A man hands a woman a brochure for erectile dysfunction. Man: I’m not only the president, I’m also a client. –MetroNorth Train Overheard by: Mark
Reporter: Can I have your age?
Woman: Campaign manager. –Daily News Office
Train Staffer #1: Did you do that terrorism training yet?
Train Staffer #2: No. I’m trying to avoid it.
Train Staffer #1: Yeah. I already missed the first one. –PATH Train
Woman: I’ve never seen so many cars out there.
Cashier: The Jewish people are praying.
Cashier: Yeah, I think tomorrow is the start of Ramadan. –Wendy’s, Bensonhurst
Old Coot: When you take over someone’s empire, you get more of them coming in. I turned on the ball game, and the stadium was all Spanish! This guy came to talk to me from the Daily News, and it turned out to be El Diario! –Carmine St.

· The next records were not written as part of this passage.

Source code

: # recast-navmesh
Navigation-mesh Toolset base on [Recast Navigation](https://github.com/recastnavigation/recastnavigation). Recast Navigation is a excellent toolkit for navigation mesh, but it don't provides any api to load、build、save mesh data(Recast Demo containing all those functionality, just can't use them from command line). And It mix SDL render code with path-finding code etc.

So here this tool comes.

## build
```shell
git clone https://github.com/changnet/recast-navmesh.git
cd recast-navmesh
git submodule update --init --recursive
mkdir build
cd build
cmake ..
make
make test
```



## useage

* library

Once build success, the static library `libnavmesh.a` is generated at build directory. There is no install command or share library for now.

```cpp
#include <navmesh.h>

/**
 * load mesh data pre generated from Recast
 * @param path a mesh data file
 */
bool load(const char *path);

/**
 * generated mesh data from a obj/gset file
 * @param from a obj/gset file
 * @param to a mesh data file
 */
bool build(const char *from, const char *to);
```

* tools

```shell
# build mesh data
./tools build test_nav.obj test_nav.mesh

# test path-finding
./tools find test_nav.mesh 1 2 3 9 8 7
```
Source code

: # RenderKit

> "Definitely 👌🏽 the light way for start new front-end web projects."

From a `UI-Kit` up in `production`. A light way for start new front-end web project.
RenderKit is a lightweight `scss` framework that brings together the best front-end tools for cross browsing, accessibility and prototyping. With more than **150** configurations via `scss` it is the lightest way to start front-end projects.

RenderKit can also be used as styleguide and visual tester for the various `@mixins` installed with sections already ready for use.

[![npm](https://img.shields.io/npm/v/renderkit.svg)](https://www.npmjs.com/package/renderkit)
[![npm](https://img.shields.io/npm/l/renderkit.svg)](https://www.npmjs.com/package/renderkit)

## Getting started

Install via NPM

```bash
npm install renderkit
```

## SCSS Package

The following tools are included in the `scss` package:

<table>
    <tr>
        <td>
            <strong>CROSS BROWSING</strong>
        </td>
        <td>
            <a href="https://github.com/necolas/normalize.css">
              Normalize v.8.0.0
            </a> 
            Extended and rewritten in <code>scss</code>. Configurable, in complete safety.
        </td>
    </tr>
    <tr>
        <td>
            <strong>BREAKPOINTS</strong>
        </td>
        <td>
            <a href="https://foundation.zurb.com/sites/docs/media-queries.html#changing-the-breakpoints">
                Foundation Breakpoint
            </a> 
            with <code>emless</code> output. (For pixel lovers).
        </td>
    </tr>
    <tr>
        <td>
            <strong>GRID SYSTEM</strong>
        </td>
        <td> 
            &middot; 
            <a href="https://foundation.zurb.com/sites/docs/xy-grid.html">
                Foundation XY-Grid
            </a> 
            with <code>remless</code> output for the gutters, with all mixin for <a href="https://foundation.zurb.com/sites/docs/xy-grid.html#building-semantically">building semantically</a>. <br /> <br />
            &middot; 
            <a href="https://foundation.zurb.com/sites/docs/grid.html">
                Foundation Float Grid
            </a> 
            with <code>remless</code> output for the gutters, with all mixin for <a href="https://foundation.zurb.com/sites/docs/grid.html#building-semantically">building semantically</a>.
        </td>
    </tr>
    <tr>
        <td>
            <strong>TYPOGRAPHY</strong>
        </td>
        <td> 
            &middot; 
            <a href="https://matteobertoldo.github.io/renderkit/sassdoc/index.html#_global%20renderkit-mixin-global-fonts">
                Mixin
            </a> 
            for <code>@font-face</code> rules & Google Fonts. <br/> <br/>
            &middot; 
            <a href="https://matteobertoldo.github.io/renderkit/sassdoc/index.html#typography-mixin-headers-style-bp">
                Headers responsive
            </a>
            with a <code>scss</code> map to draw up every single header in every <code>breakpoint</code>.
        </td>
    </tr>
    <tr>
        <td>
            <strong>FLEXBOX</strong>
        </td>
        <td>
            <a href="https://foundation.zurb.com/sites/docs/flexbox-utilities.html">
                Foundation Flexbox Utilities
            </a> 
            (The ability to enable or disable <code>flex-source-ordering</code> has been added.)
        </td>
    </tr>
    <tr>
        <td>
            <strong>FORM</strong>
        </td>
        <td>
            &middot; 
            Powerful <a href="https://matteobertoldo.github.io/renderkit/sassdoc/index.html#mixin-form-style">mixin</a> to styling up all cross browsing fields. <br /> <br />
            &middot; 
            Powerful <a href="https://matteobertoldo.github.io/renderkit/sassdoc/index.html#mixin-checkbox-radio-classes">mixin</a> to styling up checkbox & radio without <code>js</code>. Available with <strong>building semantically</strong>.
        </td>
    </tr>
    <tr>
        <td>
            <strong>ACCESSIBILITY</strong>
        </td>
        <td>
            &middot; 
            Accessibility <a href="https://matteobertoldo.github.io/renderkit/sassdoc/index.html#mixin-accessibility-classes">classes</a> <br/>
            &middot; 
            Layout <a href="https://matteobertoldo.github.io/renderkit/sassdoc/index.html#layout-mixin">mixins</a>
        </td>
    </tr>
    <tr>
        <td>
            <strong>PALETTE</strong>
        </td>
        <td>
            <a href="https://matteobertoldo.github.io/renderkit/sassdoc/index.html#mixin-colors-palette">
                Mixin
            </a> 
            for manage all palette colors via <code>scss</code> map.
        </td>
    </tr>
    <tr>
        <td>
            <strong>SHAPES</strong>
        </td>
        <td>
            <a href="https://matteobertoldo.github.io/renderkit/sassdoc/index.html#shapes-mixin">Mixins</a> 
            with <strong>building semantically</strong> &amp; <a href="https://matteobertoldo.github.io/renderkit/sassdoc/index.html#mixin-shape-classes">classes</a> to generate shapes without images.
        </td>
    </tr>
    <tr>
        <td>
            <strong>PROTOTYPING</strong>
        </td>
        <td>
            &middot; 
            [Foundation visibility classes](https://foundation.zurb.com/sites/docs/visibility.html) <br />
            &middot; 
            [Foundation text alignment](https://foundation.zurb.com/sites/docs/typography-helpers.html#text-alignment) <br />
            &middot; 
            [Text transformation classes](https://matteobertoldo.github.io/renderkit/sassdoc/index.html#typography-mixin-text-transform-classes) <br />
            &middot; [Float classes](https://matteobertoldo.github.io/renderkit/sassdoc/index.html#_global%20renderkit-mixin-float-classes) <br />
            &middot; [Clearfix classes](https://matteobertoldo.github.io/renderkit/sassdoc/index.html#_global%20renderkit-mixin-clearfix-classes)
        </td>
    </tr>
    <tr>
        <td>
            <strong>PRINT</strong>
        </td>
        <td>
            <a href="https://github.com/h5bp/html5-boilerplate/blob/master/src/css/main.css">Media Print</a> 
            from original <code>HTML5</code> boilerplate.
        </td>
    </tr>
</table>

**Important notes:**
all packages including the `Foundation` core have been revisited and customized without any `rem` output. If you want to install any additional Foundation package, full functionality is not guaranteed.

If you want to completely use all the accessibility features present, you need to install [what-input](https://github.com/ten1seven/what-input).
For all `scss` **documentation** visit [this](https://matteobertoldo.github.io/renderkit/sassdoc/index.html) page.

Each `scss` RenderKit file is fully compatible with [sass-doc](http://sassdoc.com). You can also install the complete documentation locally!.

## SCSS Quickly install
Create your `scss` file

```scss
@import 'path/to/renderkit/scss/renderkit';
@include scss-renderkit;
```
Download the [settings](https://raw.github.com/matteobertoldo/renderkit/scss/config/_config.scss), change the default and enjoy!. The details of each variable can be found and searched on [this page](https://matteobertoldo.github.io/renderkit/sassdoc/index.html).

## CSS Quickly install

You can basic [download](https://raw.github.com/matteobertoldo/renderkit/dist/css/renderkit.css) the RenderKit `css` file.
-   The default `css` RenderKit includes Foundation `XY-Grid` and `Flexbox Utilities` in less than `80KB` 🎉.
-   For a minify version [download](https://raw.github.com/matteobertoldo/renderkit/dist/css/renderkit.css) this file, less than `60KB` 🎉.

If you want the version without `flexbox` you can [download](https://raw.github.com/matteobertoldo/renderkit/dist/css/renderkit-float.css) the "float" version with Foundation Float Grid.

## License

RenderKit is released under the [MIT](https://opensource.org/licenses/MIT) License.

Old school Brooklyn guy: They closed off 150 blocks in DC for this inauguration and where do you think all the people that live on those blocks are gonna park, if not here in the five boroughs? –Greenpoint Overheard by: Didi Hylobates
Guy: Dude, is it just me, or does it hurt when you pee too? –Port Authority Overheard by: Kris
Her: I don’t care how hungry I am, I’m not gonna eat a plate of somethin’ that looks like throw up!
Him: Well I’m gonna go inside and eat my throw up and you can wait out here or whatever, I don’t care. –1st Ave. between 6th & 7th St. Overheard by: K. Thor Jensen
Idiot, 50s: That’s the one argument against capital punishment that cannot be refuted. If you do it, someone is dead. –Westway Diner, 9th Ave
Guy: When I walk, I drift right. That’s why I kept bumping into you like that. –6th Ave & 18th St.